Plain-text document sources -
= = =
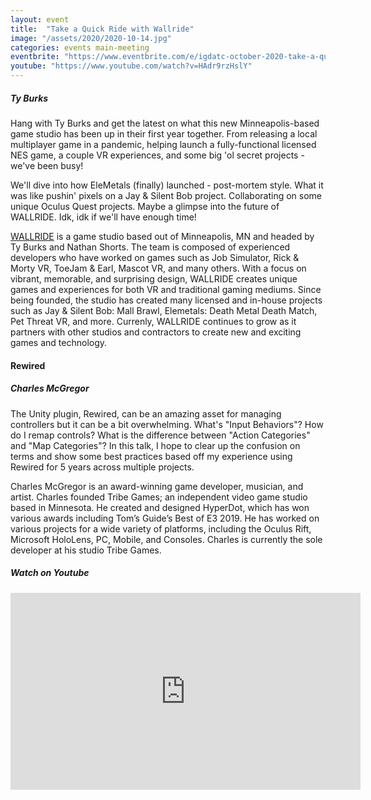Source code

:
 ```yaml
---
layout: event
title:  "Take a Quick Ride with Wallride"
image: "/assets/2020/2020-10-14.jpg"
categories: events main-meeting
eventbrite: "https://www.eventbrite.com/e/igdatc-october-2020-take-a-quick-ride-with-wallride-tickets-124569680267#"
youtube: "https://www.youtube.com/watch?v=HAdr9rzHslY"
---
```


##### Ty Burks

Hang with Ty Burks and get the latest on what this new Minneapolis-based game studio has been up in their first year together. From releasing a local multiplayer game in a pandemic, helping launch a fully-functional licensed NES game, a couple VR experiences, and some big 'ol secret projects - we've been busy!

We'll dive into how EleMetals (finally) launched - post-mortem style. What it was like pushin' pixels on a Jay & Silent Bob project. Collaborating on some unique Oculus Quest projects. Maybe a glimpse into the future of WALLRIDE. Idk, idk if we'll have enough time!

[WALLRIDE](https://www.wallridegames.com/) is a game studio based out of Minneapolis, MN and headed by Ty Burks and Nathan Shorts. The team is composed of experienced developers who have worked on games such as Job Simulator, Rick & Morty VR, ToeJam & Earl, Mascot VR, and many others. With a focus on vibrant, memorable, and surprising design, WALLRIDE creates unique games and experiences for both VR and traditional gaming mediums. Since being founded, the studio has created many licensed and in-house projects such as Jay & Silent Bob: Mall Brawl, Elemetals: Death Metal Death Match, Pet Threat VR, and more. Currenly, WALLRIDE continues to grow as it partners with other studios and contractors to create new and exciting games and technology.


#### Rewired
##### Charles McGregor

The Unity plugin, Rewired, can be an amazing asset for managing controllers but it can be a bit overwhelming. What's "Input Behaviors"? How do I remap controls? What is the difference between "Action Categories" and "Map Categories"? In this talk, I hope to clear up the confusion on terms and show some best practices based off my experience using Rewired for 5 years across multiple projects.

Charles McGregor is an award-winning game developer, musician, and artist. Charles founded Tribe Games; an independent video game studio based in Minnesota. He created and designed HyperDot, which has won various awards including Tom’s Guide’s Best of E3 2019. He has worked on various projects for a wide variety of platforms, including the Oculus Rift, Microsoft HoloLens, PC, Mobile, and Consoles. Charles is currently the sole developer at his studio Tribe Games.


##### Watch on Youtube

<iframe width="560" height="315" src="https://www.youtube.com/embed/HAdr9rzHslY" frameborder="0" allow="accelerometer; autoplay; clipboard-write; encrypted-media; gyroscope; picture-in-picture" allowfullscreen></iframe>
= = =
WHAT IS REQUIRED -
Leaving the pictures aside, output each entry above exactly as written.

EXERCISE ANSWER -
Source code

:
 ```yaml
---
layout: event
title:  "Take a Quick Ride with Wallride"
image: "/assets/2020/2020-10-14.jpg"
categories: events main-meeting
eventbrite: "https://www.eventbrite.com/e/igdatc-october-2020-take-a-quick-ride-with-wallride-tickets-124569680267#"
youtube: "https://www.youtube.com/watch?v=HAdr9rzHslY"
---
```


##### Ty Burks

Hang with Ty Burks and get the latest on what this new Minneapolis-based game studio has been up in their first year together. From releasing a local multiplayer game in a pandemic, helping launch a fully-functional licensed NES game, a couple VR experiences, and some big 'ol secret projects - we've been busy!

We'll dive into how EleMetals (finally) launched - post-mortem style. What it was like pushin' pixels on a Jay & Silent Bob project. Collaborating on some unique Oculus Quest projects. Maybe a glimpse into the future of WALLRIDE. Idk, idk if we'll have enough time!

[WALLRIDE](https://www.wallridegames.com/) is a game studio based out of Minneapolis, MN and headed by Ty Burks and Nathan Shorts. The team is composed of experienced developers who have worked on games such as Job Simulator, Rick & Morty VR, ToeJam & Earl, Mascot VR, and many others. With a focus on vibrant, memorable, and surprising design, WALLRIDE creates unique games and experiences for both VR and traditional gaming mediums. Since being founded, the studio has created many licensed and in-house projects such as Jay & Silent Bob: Mall Brawl, Elemetals: Death Metal Death Match, Pet Threat VR, and more. Currenly, WALLRIDE continues to grow as it partners with other studios and contractors to create new and exciting games and technology.


#### Rewired
##### Charles McGregor

The Unity plugin, Rewired, can be an amazing asset for managing controllers but it can be a bit overwhelming. What's "Input Behaviors"? How do I remap controls? What is the difference between "Action Categories" and "Map Categories"? In this talk, I hope to clear up the confusion on terms and show some best practices based off my experience using Rewired for 5 years across multiple projects.

Charles McGregor is an award-winning game developer, musician, and artist. Charles founded Tribe Games; an independent video game studio based in Minnesota. He created and designed HyperDot, which has won various awards including Tom’s Guide’s Best of E3 2019. He has worked on various projects for a wide variety of platforms, including the Oculus Rift, Microsoft HoloLens, PC, Mobile, and Consoles. Charles is currently the sole developer at his studio Tribe Games.


##### Watch on Youtube

<iframe width="560" height="315" src="https://www.youtube.com/embed/HAdr9rzHslY" frameborder="0" allow="accelerometer; autoplay; clipboard-write; encrypted-media; gyroscope; picture-in-picture" allowfullscreen></iframe>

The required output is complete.